WHAT THE TASK REQUIRES => Could you restate word for word every line of the records below, from the first one to the one holding "Herald aims to"?

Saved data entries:
-=-=-=-=-

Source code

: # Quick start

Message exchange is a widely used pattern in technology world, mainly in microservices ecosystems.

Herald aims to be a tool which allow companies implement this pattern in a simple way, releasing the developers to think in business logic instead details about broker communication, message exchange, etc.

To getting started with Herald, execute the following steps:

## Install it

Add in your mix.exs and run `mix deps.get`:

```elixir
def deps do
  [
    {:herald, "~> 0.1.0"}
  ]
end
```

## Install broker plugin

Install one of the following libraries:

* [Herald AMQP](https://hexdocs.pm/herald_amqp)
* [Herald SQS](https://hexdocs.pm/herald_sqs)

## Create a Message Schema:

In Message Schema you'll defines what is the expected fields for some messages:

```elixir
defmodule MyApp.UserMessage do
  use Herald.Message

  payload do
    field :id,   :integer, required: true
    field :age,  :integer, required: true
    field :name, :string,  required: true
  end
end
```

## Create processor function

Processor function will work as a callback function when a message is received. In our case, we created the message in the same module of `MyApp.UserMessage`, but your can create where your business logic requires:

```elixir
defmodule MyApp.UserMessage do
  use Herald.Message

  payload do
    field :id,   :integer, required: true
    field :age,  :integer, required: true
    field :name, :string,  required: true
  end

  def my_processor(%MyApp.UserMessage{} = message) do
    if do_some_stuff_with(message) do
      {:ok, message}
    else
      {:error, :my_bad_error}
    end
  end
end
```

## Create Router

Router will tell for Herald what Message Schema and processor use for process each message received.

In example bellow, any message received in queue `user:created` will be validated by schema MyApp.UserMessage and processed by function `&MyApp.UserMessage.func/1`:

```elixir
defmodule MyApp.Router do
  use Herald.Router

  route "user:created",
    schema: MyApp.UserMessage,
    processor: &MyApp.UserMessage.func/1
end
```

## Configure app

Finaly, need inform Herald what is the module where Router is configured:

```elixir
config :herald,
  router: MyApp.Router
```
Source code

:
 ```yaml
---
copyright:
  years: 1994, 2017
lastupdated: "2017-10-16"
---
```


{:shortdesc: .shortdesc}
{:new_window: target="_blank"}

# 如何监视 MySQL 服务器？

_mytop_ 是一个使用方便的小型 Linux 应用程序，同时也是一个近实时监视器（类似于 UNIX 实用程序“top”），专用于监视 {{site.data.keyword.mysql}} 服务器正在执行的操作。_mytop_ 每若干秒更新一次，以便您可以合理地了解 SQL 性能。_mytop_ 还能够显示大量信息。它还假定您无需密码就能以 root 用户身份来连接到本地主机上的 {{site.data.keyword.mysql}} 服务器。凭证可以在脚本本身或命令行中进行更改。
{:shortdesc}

-=-=-=-=-

TASK SOLUTION =>
Source code

: # Quick start

Message exchange is a widely used pattern in technology world, mainly in microservices ecosystems.

Herald aims to be a tool which allow companies implement this pattern in a simple way, releasing the developers to think in business logic instead details about broker communication, message exchange, etc.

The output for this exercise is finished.